I recently messaged another woman on OKCupid who instantly grabbed my attention. She’s a journalism major, loves to hike, and appears to have the MOST gorgeous eyes (But who knows, I’ve fallen for the not-so-updated photos before). The major selling point of this woman was her intensely mixed ethnicity like myself, which naturally became the subject of my initiatory message. She’s also really fit (supposedly),which led me to have one of those disgustingly giddy and romantic thoughts of running alongside the beach with her (Since I’m training for the Long Beach City Half-Marathon). My crosshair was in sight, and I was ready to pull the trigger. Unfortunately, after setting up a date for the Los Angeles County Fair this Thursday night, things began to unfold in a rather quirky and seemingly regrettable way.

These are the plenty of no-no’s that are going down for this date:

  1. I’m picking her up, meaning, if our date goes anything but amazing, it could potentially turn into a bad car ride home.

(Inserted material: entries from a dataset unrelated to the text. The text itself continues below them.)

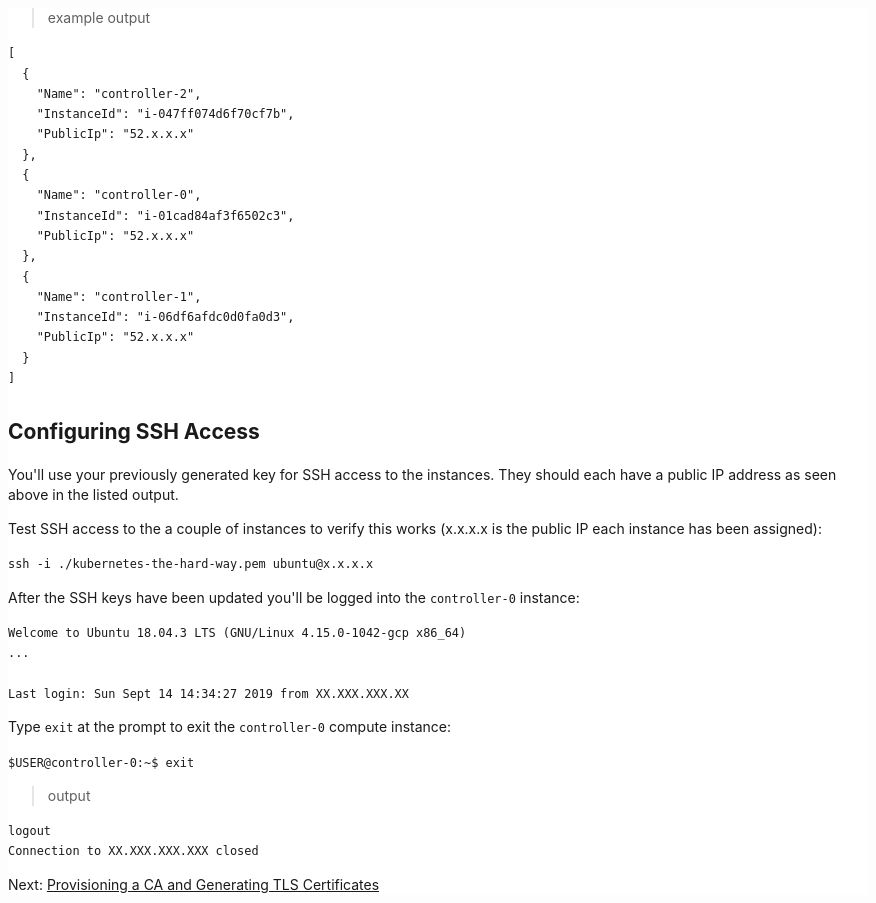 > example output

```
[
  {
    "Name": "controller-2",
    "InstanceId": "i-047ff074d6f70cf7b",
    "PublicIp": "52.x.x.x"
  },
  {
    "Name": "controller-0",
    "InstanceId": "i-01cad84af3f6502c3",
    "PublicIp": "52.x.x.x"
  },
  {
    "Name": "controller-1",
    "InstanceId": "i-06df6afdc0d0fa0d3",
    "PublicIp": "52.x.x.x"
  }
]
```

## Configuring SSH Access

You'll use your previously generated key for SSH access to the instances. They should each have a public IP address as seen above in the listed output.

Test SSH access to the a couple of instances to verify this works (x.x.x.x is the public IP each instance has been assigned):

```
ssh -i ./kubernetes-the-hard-way.pem ubuntu@x.x.x.x
```

After the SSH keys have been updated you'll be logged into the `controller-0` instance:

```
Welcome to Ubuntu 18.04.3 LTS (GNU/Linux 4.15.0-1042-gcp x86_64)
...

Last login: Sun Sept 14 14:34:27 2019 from XX.XXX.XXX.XX
```

Type `exit` at the prompt to exit the `controller-0` compute instance:

```
$USER@controller-0:~$ exit
```
> output

```
logout
Connection to XX.XXX.XXX.XXX closed
```

Next: [Provisioning a CA and Generating TLS Certificates](04-certificate-authority.md)
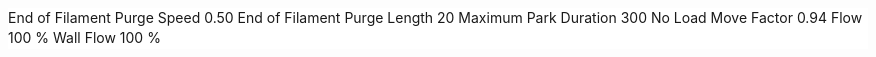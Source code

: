 <td class="off"></td>

</tr>

<tr class="disabled">

<td class="off" style="width:50%;padding-left:25">End of Filament Purge Speed</td>

<td class="off valueCol">0.50</td>

<td class="off"></td>

</tr>

<tr class="disabled">

<td class="off" style="width:50%;padding-left:25">End of Filament Purge Length</td>

<td class="off valueCol">20</td>

<td class="off"></td>

</tr>

<tr class="disabled">

<td class="off" style="width:50%;padding-left:25">Maximum Park Duration</td>

<td class="off valueCol">300</td>

<td class="off"></td>

</tr>

<tr class="disabled">

<td class="off" style="width:50%;padding-left:25">No Load Move Factor</td>

<td class="off valueCol">0.94</td>

<td class="off"></td>

</tr>

<tr>

<td class="ok" style="width:50%;padding-left:25">Flow</td>

<td class="ok valueCol">100</td>

<td class="ok">%</td>

</tr>

<tr>

<td class="ok" style="width:50%;padding-left:50">Wall Flow</td>

<td class="ok valueCol">100</td>

<td class="ok">%</td>

</tr>

<tr>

I’ve always read about the awkward silences that occur from a bad date, but I’ve never actually experienced one for myself. Guys, isn’t it the golden rule to meet up separately, just in case something like this occurs? I think so, but since were both Orange County natives traveling up to the Los Angeles County Fair, we thought it would be best to save on gas and the $12 parking fee. Honestly, though, if the date turns to shit, I’m sure neither of us would like to sit in silence for thirty minutes, having only the squeaky brakes of my car as the background noise.

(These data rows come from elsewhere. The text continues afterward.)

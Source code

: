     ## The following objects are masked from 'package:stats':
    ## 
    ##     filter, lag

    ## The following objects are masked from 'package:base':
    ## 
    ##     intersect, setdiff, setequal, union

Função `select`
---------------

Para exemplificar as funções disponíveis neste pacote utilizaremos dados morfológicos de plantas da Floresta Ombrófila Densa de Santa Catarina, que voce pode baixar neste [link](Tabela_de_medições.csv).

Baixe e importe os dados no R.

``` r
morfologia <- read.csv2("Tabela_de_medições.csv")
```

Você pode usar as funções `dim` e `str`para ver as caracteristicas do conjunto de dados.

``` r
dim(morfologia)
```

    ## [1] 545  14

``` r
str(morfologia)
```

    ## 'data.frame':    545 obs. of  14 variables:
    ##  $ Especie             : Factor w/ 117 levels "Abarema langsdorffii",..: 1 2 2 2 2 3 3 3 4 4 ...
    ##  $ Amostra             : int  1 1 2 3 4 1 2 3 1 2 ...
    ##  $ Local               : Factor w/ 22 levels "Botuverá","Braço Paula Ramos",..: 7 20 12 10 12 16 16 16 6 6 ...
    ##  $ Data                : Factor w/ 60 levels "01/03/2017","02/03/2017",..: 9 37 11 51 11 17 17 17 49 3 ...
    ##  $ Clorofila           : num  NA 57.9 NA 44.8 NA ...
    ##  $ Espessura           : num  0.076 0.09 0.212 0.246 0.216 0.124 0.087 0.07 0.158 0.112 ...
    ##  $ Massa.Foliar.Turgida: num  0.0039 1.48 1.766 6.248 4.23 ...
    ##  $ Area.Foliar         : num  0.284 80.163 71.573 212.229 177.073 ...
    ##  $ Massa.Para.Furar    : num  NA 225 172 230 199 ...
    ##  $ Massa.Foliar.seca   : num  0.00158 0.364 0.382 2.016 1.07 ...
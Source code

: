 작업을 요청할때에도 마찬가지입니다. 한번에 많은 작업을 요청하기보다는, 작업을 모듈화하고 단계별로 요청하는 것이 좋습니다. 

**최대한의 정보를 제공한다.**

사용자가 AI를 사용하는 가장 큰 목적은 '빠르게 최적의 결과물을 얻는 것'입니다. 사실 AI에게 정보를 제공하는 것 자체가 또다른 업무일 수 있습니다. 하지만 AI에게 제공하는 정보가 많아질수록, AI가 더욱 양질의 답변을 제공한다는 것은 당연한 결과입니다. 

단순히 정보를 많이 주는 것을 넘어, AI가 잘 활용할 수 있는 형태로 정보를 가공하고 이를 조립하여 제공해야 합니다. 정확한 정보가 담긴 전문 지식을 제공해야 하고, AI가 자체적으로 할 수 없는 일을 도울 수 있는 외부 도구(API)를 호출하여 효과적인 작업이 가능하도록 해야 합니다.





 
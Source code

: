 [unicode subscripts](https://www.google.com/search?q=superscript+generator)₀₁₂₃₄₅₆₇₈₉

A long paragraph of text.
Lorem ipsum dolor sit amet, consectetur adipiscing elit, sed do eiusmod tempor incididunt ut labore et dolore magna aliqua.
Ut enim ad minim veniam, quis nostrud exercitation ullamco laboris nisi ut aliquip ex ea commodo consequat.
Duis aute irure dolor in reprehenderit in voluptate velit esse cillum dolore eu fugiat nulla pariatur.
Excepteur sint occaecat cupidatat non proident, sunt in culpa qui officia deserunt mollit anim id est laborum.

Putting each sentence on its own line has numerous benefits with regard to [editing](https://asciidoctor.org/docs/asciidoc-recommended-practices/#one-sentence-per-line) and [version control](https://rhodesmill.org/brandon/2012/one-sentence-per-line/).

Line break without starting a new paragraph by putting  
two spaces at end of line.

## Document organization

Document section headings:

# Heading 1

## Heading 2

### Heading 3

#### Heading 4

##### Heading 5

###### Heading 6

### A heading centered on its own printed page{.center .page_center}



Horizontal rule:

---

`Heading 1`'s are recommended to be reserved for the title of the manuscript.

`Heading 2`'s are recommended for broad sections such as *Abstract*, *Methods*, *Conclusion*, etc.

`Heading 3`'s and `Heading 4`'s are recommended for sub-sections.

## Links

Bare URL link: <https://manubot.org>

  2. This is a REALLY expensive first date. Am I a prude when it comes to money? Fuck no. I always tend to spend it on my family and friends (and even their friends, too). And to superficially make myself look even better, I took care of most of the expenses with my last ex-girlfriend. Anyway, I feel as if there’s always this matter of judgement by how much “the male” is willing to spend on the first date. Is she going to expect me to pay for the many games, desserts, and drinks that we’ll get (not including dinner)? What if I don’t win her a big stuffed animal right away? HOW MANY TIMES WILL I HAVE TO PAY FOR THAT STUPID WATER GUN GAME?! Really, I don’t want to know… I’m actually devastated just thinking about it. What I’m trying to say is this: I don’t want her to think that I’ll be making it rain with “dolla dolla” bills every weekend (presuming that this first date goes well). Is that too much to ask?

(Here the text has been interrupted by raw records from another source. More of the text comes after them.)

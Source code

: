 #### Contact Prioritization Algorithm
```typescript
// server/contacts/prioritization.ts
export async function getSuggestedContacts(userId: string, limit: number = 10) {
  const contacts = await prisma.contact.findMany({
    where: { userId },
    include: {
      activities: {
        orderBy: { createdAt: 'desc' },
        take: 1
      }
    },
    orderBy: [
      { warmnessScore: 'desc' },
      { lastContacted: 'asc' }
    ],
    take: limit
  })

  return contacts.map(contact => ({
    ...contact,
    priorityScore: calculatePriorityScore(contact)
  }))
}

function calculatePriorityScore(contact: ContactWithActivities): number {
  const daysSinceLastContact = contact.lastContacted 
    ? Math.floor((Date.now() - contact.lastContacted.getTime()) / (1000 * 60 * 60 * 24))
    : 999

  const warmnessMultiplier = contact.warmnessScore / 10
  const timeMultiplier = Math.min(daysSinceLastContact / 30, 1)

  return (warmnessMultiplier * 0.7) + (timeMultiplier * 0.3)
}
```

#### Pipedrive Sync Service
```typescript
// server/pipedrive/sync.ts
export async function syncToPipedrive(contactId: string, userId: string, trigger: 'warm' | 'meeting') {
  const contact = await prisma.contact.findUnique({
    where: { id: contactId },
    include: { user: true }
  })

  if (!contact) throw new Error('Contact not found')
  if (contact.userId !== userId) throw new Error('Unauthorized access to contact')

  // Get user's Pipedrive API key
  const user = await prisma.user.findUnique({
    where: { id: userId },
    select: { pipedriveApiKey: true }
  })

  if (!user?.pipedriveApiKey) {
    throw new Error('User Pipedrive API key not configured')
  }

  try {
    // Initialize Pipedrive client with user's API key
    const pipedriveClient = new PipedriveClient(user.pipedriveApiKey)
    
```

  3. She doesn’t text because it’s currently not a priority for her. Why? “Because I pay for my own stuff.” I’ll admit, this is an incredibly admirable quality, except for the fact that she decided it was fine to call me at 3:00am in the morning on a motherfucking Monday night. She apologized the next day in an email, stating that she “really had the urge to talk to me.” That’s understandable, but when I have a huge physiology exam later in the afternoon, that probably isn’t the best time to contact me. Geezus.
  4. She literally responds a few minutes after I message her on OKCupid. Is this woman a troll that never ceases to leave the dark confines of her cave-like room? There’s no “iPhone App” attached to her messages, which makes me believe that she’s always (and I mean ALWAYS) on her computer. Perhaps she’s really digging me? I suppose that would be flattering, in a certain light, but I tend to gravitate more towards those who enjoy doing activities, well, outside.

So here I am, setting myself up for what seems like a 50-50 chance for success. The date could go really well, or it could end up as one of the worst nights of my life. Do you know what, though? Creamsicles were always my favorite type of ice cream.